__ACTION ITEM__: Of the records that follow, copy only the lines from the line containing "Added CompletionDate (Date" to the line containing "Added a Decision", both included, exactly as written.
★ ★ ★
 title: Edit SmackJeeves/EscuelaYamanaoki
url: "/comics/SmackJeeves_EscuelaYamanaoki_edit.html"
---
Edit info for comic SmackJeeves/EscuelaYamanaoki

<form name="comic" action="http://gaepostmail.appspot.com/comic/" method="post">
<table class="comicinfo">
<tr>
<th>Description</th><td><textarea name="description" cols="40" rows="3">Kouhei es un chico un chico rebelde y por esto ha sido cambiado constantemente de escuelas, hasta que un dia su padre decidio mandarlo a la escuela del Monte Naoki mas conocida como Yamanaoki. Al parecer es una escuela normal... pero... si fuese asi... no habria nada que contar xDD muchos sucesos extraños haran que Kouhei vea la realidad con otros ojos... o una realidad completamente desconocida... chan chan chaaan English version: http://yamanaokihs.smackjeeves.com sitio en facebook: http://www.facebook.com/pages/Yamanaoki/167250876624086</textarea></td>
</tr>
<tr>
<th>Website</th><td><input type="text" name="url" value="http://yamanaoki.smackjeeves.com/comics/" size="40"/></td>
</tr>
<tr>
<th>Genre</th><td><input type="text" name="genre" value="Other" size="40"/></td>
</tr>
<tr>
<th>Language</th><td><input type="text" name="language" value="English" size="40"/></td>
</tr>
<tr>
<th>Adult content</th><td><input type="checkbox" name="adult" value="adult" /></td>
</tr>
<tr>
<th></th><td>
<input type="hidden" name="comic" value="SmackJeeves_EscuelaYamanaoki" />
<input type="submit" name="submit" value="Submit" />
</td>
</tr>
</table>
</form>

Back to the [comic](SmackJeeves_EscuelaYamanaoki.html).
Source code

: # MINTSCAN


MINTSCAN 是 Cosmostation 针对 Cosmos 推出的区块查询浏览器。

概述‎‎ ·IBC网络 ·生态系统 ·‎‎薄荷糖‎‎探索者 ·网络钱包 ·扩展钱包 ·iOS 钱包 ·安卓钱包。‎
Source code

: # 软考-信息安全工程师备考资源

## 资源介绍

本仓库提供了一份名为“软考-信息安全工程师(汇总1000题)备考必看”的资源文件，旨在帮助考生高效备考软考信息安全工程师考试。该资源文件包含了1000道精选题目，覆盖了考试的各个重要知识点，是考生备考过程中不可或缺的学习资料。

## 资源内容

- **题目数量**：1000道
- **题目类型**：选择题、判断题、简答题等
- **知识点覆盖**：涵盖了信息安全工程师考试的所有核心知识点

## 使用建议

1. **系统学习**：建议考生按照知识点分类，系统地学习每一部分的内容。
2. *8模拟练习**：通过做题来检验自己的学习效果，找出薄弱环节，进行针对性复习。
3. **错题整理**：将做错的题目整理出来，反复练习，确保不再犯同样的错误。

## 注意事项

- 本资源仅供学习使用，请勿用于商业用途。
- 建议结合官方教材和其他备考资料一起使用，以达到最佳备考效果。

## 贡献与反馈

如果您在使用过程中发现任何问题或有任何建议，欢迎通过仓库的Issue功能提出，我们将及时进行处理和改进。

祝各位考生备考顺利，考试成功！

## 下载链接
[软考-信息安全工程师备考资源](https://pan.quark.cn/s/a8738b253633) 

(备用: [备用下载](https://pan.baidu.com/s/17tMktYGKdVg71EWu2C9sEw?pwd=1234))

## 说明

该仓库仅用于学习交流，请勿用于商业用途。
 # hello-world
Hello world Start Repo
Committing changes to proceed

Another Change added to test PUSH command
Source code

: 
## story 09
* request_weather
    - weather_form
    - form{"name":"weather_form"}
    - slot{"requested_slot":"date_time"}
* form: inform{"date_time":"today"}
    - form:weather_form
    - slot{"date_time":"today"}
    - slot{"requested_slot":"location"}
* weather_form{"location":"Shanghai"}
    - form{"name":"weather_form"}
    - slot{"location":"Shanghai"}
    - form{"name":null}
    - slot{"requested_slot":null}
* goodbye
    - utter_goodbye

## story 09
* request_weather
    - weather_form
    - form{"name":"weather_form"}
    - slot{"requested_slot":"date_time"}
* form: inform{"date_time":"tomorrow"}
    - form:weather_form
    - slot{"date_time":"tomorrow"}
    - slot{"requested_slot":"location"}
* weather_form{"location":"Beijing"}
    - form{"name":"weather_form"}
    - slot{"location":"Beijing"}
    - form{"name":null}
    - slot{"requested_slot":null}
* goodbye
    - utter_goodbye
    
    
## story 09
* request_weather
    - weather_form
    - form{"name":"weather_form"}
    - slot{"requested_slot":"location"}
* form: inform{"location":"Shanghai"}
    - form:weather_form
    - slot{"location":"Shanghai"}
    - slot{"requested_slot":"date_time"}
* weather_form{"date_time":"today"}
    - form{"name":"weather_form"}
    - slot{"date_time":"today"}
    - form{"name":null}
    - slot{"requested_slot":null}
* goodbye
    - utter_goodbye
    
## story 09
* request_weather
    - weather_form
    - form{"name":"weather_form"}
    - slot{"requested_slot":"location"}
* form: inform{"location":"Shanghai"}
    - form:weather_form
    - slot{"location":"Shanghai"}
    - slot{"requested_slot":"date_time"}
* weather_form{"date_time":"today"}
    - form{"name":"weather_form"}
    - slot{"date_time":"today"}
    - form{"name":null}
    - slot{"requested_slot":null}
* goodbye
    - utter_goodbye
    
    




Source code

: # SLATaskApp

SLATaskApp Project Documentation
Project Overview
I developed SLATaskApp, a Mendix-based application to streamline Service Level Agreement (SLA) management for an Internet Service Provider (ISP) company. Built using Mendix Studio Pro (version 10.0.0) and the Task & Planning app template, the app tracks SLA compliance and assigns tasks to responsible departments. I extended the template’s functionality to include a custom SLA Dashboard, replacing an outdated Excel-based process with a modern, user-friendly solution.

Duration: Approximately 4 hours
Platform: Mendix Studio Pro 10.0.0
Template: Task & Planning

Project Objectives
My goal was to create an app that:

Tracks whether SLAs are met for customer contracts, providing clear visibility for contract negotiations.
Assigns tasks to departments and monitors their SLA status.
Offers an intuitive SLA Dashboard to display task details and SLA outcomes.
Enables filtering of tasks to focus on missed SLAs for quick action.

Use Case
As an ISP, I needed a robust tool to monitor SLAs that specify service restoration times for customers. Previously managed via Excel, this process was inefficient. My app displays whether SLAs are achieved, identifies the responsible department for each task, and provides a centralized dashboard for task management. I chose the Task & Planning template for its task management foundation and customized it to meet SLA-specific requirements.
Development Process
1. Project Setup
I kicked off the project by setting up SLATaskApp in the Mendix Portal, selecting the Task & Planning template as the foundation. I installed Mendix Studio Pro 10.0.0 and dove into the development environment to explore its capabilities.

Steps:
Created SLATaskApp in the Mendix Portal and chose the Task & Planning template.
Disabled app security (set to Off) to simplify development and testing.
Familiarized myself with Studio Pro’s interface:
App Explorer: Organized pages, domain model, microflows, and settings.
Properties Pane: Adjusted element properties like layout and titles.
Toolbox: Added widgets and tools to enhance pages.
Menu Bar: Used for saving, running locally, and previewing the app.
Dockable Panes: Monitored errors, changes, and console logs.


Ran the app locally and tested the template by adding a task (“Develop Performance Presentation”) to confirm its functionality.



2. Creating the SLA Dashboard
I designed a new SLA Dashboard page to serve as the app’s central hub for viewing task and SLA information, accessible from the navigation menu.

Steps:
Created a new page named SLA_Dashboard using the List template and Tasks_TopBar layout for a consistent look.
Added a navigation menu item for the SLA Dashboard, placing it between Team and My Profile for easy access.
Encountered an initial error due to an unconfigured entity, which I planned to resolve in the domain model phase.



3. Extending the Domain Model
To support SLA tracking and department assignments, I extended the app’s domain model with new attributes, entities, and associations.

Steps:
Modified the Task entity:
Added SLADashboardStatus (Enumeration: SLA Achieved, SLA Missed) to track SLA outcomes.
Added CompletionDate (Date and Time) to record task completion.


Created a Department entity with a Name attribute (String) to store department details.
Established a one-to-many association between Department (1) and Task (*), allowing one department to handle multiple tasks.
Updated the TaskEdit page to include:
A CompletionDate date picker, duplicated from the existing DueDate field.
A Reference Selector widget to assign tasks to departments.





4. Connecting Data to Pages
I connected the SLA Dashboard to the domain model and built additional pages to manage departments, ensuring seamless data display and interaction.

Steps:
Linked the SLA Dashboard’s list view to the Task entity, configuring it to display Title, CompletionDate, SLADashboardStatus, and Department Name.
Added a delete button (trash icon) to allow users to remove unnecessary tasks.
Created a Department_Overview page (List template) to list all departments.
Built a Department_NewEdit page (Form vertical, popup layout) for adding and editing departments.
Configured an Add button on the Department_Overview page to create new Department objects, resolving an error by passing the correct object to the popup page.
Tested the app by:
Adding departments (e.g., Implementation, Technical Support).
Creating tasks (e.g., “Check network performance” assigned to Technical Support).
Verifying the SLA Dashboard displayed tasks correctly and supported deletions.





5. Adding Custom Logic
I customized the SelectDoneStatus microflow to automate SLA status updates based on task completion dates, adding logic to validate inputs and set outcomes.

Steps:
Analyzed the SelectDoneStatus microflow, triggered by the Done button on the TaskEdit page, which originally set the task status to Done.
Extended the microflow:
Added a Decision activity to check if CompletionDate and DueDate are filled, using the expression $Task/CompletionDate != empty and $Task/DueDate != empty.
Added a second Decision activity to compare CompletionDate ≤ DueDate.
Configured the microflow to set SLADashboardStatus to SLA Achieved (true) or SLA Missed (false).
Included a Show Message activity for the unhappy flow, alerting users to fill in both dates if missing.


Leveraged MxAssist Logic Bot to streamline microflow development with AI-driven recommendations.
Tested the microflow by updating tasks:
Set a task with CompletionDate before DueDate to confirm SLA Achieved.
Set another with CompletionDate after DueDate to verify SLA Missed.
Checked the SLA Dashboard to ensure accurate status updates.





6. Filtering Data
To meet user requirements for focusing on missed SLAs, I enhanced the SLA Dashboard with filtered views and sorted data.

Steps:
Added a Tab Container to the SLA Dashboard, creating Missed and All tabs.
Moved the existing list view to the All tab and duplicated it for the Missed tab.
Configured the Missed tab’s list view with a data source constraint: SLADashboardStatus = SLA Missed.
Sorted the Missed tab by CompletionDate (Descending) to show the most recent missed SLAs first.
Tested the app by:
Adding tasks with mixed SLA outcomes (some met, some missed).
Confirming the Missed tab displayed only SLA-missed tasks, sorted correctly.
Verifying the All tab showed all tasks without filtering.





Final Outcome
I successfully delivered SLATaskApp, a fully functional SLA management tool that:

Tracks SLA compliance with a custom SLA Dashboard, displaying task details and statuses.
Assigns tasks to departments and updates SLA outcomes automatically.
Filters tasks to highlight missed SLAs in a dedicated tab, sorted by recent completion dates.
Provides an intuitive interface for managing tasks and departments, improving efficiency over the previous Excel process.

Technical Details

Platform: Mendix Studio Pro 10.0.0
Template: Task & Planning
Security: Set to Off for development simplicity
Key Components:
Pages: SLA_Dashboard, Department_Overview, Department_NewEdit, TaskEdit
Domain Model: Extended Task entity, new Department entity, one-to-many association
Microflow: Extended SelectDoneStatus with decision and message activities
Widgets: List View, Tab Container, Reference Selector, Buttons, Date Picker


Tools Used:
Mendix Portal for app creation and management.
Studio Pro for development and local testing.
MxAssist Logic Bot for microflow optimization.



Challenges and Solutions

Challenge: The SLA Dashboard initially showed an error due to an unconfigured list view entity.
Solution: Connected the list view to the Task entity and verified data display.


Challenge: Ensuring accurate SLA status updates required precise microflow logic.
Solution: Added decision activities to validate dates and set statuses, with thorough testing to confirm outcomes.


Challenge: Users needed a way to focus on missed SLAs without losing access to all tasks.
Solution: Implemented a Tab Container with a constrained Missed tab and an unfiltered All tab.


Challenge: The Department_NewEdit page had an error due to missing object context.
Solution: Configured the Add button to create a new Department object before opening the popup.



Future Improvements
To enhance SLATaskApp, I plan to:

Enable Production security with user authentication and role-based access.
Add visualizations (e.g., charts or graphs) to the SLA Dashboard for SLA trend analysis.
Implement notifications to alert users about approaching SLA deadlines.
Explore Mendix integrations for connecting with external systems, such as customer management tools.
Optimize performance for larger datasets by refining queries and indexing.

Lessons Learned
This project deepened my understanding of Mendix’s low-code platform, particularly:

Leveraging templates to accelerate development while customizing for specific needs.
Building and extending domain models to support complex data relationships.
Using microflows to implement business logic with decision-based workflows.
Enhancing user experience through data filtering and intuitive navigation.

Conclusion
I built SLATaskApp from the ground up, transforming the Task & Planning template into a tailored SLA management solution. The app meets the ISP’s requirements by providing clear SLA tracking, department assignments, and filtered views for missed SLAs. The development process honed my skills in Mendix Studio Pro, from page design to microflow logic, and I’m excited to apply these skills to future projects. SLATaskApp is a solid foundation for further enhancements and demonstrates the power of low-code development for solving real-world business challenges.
★ ★ ★
__EXERCISE ANSWER__:
Added CompletionDate (Date and Time) to record task completion.


Created a Department entity with a Name attribute (String) to store department details.
Established a one-to-many association between Department (1) and Task (*), allowing one department to handle multiple tasks.
Updated the TaskEdit page to include:
A CompletionDate date picker, duplicated from the existing DueDate field.
A Reference Selector widget to assign tasks to departments.





4. Connecting Data to Pages
I connected the SLA Dashboard to the domain model and built additional pages to manage departments, ensuring seamless data display and interaction.

Steps:
Linked the SLA Dashboard’s list view to the Task entity, configuring it to display Title, CompletionDate, SLADashboardStatus, and Department Name.
Added a delete button (trash icon) to allow users to remove unnecessary tasks.
Created a Department_Overview page (List template) to list all departments.
Built a Department_NewEdit page (Form vertical, popup layout) for adding and editing departments.
Configured an Add button on the Department_Overview page to create new Department objects, resolving an error by passing the correct object to the popup page.
Tested the app by:
Adding departments (e.g., Implementation, Technical Support).
Creating tasks (e.g., “Check network performance” assigned to Technical Support).
Verifying the SLA Dashboard displayed tasks correctly and supported deletions.





5. Adding Custom Logic
I customized the SelectDoneStatus microflow to automate SLA status updates based on task completion dates, adding logic to validate inputs and set outcomes.

Steps:
Analyzed the SelectDoneStatus microflow, triggered by the Done button on the TaskEdit page, which originally set the task status to Done.
Extended the microflow:
Added a Decision activity to check if CompletionDate and DueDate are filled, using the expression $Task/CompletionDate != empty and $Task/DueDate != empty.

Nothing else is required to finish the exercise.